His eyes narrowed. I flashed a ladylike smile and straightened my wig.

“Right you are, my lady,” he said, still a little uncertainly, and began to pump a tankard full. I turned away, so that I wouldn’t die of thirst watching him.

“Two bits.”

“Cheers,” I said, pushing a couple of copper pieces across the bar at him.

“Good health, miss,” he said as I drank. “Looks like you need it.”

I gave a thin and lame-sounding laugh and fled into a dark corner by the fireplace.

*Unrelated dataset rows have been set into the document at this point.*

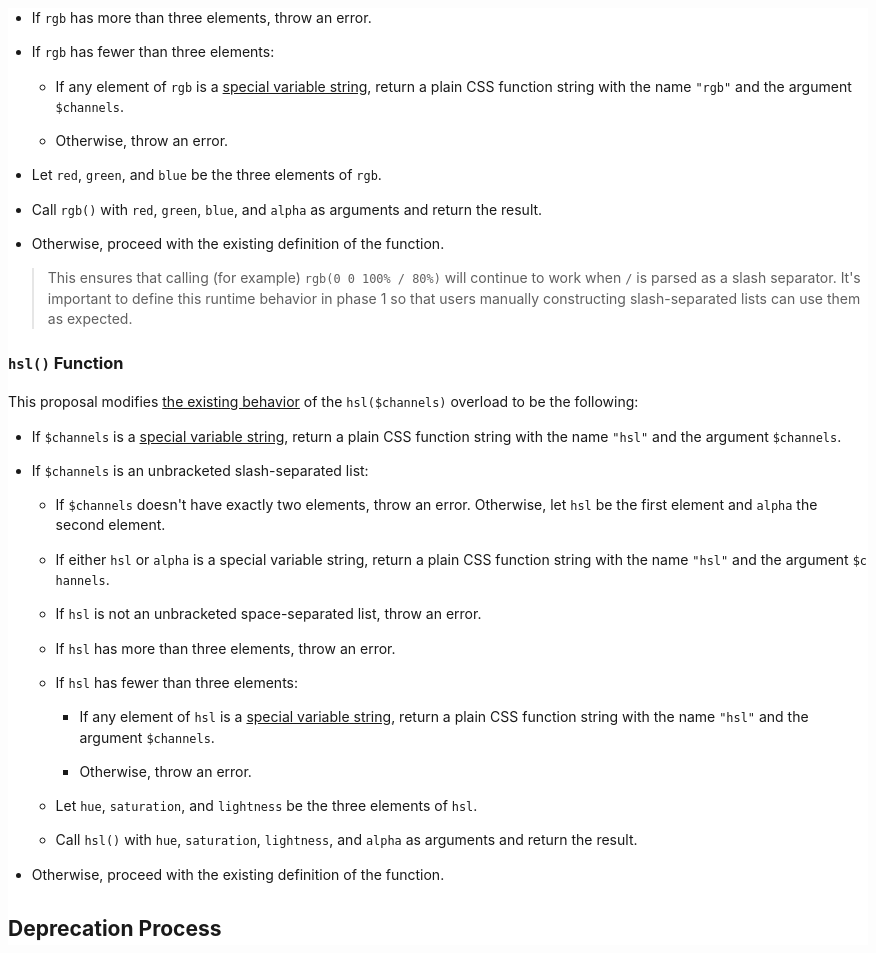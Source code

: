   * If `rgb` has more than three elements, throw an error.

  * If `rgb` has fewer than three elements:

    * If any element of `rgb` is a [special variable string][], return a
      plain CSS function string with the name `"rgb"` and the argument
      `$channels`.

    * Otherwise, throw an error.

  * Let `red`, `green`, and `blue` be the three elements of `rgb`.

  * Call `rgb()` with `red`, `green`, `blue`, and `alpha` as arguments and
    return the result.

* Otherwise, proceed with the existing definition of the function.

> This ensures that calling (for example) `rgb(0 0 100% / 80%)` will continue to
> work when `/` is parsed as a slash separator. It's important to define this
> runtime behavior in phase 1 so that users manually constructing
> slash-separated lists can use them as expected.

### `hsl()` Function

This proposal modifies [the existing behavior][old hsl] of the `hsl($channels)`
overload to be the following:

[old hsl]: ../accepted/color.md#hsl-and-hsla

* If `$channels` is a [special variable string][], return a plain CSS function
  string with the name `"hsl"` and the argument `$channels`.

* If `$channels` is an unbracketed slash-separated list:

  * If `$channels` doesn't have exactly two elements, throw an error. Otherwise,
    let `hsl` be the first element and `alpha` the second element.

  * If either `hsl` or `alpha` is a special variable string, return a plain CSS
    function string with the name `"hsl"` and the argument `$channels`.

  * If `hsl` is not an unbracketed space-separated list, throw an error.

  * If `hsl` has more than three elements, throw an error.

  * If `hsl` has fewer than three elements:

    * If any element of `hsl` is a [special variable string][], return a
      plain CSS function string with the name `"hsl"` and the argument
      `$channels`.

    * Otherwise, throw an error.

  * Let `hue`, `saturation`, and `lightness` be the three elements of `hsl`.

  * Call `hsl()` with `hue`, `saturation`, `lightness`, and `alpha` as arguments
    and return the result.

* Otherwise, proceed with the existing definition of the function.

## Deprecation Process


[a set of heuristics]: https://sass-lang.com/documentation/operators/numeric#slash-separated-values
[CSS Grid]: https://developer.mozilla.org/en-US/docs/Web/CSS/grid-row
[CSS Color Level 4]: https://drafts.csswg.org/css-color/#rgb-functions
[the new module system]: ../accepted/module-system.md
[first-class `calc()`]: https://github.com/sass/sass/issues/2186
[old rgb]: ../accepted/color.md#rgb-and-rgba
  [special variable string]: ../spec/functions/color.md#special-variable-string
  [the Sass migrator]: https://github.com/sass/migrator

At the next table a couple of old men were playing dominoes in absolute silence. I tried to think of nothing while my heartbeat and breathing returned to something like normal. After a couple of minutes like this I drained my glass and instantly wanted to find the toilet. Under the strain, I was amazed that my bladder had held out this long. Hell’s teeth, I was a fugitive from the Empire! How could I have been so stupid? I had to get out of this dress and out of town, and perhaps a good deal farther. It was a sickening thought. For all the tales of distant lands I’d acted in, I knew nothing about life outside Cresdon, and there was a part of me that found the idea of ven-turing beyond the city walls almost as terrifying as what the Empire would do to me if they caught me.

Almost. I had been accused of sedition, and then resisted arrest and made the Empire-a small part of it, at least-look silly. I would be proclaimed a rebel, and after that, all bets were off. There was only one punishment for rebels. Actually there were lots of punishments for rebels, many of them inventive and colorful. They just all ended up the same way.